Plain-text document sources:
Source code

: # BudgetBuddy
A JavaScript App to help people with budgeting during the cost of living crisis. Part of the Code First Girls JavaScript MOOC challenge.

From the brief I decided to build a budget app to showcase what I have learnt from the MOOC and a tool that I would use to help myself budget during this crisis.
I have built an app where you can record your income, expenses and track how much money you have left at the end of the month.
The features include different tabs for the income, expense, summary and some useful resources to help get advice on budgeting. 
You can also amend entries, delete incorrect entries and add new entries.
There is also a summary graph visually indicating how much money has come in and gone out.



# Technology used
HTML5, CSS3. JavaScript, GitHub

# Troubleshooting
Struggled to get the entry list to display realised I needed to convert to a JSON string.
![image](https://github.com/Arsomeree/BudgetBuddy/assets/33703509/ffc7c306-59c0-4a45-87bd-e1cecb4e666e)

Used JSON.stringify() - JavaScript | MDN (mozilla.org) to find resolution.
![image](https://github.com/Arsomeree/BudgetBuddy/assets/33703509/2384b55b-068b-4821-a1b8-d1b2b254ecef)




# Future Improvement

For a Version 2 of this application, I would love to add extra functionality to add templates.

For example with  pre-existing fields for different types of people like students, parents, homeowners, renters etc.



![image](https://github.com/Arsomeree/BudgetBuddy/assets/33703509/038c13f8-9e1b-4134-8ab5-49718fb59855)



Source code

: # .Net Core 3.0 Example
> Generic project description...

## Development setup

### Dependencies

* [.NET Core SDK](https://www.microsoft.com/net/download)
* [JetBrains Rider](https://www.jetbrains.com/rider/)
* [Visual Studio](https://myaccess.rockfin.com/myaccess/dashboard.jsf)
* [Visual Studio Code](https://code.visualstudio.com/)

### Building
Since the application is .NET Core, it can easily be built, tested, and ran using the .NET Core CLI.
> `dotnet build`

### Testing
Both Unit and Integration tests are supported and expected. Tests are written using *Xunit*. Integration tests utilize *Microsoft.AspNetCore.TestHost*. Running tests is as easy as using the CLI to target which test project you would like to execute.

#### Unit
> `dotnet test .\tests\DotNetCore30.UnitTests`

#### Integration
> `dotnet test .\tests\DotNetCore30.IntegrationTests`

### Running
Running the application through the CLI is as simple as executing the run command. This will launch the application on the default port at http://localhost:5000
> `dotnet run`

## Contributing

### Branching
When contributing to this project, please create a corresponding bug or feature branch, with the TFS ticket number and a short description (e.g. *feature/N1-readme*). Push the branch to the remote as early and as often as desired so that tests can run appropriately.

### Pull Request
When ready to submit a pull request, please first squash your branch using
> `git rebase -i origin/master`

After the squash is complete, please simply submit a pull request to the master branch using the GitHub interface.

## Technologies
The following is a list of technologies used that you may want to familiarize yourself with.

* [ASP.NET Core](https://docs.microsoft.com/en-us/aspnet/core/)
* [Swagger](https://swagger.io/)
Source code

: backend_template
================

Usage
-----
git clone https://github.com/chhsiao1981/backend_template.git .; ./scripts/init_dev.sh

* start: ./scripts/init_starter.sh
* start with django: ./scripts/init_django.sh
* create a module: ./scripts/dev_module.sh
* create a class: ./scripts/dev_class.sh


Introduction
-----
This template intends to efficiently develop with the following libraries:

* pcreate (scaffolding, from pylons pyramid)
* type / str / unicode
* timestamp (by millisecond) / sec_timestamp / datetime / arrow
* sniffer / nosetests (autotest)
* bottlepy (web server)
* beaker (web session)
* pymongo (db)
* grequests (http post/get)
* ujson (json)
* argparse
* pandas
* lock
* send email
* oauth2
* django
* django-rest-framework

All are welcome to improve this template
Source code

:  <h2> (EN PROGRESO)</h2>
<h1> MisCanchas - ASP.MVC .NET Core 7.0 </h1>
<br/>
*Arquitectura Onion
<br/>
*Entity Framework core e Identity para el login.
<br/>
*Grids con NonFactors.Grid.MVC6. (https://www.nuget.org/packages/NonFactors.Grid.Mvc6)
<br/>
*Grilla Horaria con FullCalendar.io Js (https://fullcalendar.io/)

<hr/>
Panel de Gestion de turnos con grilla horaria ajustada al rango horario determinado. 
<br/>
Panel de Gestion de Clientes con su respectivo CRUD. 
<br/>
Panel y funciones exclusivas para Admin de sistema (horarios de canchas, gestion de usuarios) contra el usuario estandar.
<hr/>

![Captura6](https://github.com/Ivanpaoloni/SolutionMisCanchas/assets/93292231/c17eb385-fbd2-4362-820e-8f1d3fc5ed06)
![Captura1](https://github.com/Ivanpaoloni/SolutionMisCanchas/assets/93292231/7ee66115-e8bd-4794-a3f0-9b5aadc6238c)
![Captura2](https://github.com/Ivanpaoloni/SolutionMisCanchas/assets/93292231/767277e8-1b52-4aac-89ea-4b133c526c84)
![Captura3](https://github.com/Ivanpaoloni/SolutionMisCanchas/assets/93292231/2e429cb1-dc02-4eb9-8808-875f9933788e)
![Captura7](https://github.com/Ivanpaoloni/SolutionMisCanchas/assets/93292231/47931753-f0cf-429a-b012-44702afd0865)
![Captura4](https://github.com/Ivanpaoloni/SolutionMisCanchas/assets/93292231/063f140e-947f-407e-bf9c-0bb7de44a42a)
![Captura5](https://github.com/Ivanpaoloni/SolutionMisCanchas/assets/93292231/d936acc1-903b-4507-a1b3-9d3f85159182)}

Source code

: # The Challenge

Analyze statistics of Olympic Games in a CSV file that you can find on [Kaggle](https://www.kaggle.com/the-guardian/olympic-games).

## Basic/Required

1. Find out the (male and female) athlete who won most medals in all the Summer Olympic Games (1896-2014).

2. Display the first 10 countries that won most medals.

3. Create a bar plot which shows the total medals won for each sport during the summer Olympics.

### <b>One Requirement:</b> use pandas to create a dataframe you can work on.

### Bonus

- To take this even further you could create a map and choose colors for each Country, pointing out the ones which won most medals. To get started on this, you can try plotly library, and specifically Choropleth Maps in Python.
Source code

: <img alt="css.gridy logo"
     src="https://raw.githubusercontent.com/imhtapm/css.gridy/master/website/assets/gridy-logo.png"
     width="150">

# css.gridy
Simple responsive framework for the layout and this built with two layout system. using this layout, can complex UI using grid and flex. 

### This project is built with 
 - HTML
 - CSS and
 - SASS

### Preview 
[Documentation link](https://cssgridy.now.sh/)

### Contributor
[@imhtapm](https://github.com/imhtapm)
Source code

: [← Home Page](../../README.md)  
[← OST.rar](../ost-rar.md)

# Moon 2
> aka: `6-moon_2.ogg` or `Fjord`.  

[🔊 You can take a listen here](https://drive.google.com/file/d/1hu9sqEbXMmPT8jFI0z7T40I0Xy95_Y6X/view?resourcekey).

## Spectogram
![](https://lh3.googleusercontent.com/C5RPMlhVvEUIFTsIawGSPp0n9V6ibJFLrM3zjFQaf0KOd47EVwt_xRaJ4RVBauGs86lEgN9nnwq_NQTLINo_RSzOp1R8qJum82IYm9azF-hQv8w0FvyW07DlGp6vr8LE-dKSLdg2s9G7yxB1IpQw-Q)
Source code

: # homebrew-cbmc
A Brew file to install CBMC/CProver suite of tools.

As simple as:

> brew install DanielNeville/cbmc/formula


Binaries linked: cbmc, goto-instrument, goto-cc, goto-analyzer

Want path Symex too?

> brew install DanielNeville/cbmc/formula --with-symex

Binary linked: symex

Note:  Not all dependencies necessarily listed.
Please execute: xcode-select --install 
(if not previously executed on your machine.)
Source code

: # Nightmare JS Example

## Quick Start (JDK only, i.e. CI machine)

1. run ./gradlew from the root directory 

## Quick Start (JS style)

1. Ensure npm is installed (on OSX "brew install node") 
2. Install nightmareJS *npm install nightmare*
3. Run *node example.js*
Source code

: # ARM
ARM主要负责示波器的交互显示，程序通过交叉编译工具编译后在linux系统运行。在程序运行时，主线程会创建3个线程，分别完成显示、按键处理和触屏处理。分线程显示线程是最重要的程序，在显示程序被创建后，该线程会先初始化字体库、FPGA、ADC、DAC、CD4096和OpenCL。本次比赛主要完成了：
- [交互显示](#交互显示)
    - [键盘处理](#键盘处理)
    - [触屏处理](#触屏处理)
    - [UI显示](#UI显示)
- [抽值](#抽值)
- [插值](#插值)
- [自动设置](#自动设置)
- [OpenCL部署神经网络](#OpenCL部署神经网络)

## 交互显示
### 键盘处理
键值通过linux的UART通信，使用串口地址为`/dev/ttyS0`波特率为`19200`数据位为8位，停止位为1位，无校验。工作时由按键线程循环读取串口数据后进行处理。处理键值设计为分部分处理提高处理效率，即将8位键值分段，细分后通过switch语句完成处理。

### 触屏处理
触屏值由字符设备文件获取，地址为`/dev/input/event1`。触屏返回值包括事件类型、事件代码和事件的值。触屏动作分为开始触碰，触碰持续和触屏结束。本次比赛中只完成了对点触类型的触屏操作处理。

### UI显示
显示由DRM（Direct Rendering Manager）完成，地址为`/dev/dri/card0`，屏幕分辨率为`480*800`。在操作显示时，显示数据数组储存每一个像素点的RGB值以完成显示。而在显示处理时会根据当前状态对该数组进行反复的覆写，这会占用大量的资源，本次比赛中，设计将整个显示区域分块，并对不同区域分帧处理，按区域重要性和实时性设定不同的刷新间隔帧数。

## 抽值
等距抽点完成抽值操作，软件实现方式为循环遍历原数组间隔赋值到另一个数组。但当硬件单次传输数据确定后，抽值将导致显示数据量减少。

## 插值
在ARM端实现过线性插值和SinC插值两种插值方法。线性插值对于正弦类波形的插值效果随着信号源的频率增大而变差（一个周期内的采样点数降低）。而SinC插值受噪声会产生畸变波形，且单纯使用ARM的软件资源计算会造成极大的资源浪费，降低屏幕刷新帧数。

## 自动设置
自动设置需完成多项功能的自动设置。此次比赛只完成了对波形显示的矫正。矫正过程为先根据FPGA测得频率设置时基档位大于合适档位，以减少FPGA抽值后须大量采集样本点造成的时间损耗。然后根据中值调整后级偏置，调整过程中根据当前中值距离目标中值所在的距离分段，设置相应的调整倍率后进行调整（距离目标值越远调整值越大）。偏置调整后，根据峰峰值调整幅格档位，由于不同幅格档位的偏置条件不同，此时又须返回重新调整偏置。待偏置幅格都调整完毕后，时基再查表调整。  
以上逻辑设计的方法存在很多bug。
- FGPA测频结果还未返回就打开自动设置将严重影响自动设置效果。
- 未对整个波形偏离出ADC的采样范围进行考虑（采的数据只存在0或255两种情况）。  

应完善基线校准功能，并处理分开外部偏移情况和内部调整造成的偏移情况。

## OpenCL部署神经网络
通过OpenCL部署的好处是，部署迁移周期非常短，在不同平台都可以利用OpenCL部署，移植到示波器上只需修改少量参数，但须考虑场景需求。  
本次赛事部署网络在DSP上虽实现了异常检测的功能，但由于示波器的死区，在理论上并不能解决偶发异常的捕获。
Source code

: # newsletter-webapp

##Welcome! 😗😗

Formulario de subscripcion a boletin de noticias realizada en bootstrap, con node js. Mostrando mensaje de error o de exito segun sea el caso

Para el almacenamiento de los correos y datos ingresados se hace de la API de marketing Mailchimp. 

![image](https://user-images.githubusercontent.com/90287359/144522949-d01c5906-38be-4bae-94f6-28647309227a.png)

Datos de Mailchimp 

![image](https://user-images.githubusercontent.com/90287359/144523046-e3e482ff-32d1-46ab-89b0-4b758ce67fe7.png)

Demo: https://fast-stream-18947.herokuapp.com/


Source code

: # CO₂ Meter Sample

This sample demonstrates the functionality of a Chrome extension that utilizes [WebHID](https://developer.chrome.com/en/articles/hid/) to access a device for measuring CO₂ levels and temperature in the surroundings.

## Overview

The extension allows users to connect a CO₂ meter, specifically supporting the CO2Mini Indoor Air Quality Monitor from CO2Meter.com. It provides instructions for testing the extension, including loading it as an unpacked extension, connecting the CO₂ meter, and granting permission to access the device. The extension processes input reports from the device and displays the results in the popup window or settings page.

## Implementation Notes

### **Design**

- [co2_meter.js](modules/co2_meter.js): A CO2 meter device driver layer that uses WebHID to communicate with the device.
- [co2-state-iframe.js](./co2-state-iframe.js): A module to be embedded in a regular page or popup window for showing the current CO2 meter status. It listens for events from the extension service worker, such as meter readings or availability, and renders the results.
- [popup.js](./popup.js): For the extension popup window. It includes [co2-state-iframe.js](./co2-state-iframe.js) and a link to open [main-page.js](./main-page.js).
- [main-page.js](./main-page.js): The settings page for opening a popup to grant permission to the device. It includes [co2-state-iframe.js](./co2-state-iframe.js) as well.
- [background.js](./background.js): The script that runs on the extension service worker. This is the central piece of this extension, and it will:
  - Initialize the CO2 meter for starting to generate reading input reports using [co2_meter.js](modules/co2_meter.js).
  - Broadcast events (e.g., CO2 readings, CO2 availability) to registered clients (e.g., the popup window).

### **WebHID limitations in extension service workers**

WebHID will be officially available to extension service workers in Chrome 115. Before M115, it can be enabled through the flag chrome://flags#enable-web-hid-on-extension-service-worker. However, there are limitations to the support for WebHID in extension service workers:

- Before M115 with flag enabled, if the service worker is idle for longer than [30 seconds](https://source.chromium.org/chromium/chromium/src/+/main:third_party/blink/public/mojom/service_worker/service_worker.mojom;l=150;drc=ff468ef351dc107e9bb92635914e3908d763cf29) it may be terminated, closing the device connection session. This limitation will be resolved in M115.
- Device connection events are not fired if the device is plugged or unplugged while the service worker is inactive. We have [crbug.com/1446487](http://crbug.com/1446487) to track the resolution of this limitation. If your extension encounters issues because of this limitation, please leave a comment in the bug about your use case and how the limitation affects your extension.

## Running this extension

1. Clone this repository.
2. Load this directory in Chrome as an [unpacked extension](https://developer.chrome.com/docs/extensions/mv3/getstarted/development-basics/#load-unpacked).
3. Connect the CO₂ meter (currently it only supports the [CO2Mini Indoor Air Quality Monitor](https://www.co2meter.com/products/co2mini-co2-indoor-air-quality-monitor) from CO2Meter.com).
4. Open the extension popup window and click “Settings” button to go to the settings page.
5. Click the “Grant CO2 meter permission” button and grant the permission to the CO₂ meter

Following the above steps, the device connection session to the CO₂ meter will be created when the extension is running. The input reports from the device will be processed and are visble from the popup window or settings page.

Work required:
Nothing beyond the line containing "From the brief" is to be output; the lines above, from the first one onward to that line, are to be transcribed exactly.

Response to the exercise:
Source code

: # BudgetBuddy
A JavaScript App to help people with budgeting during the cost of living crisis. Part of the Code First Girls JavaScript MOOC challenge.

From the brief I decided to build a budget app to showcase what I have learnt from the MOOC and a tool that I would use to help myself budget during this crisis.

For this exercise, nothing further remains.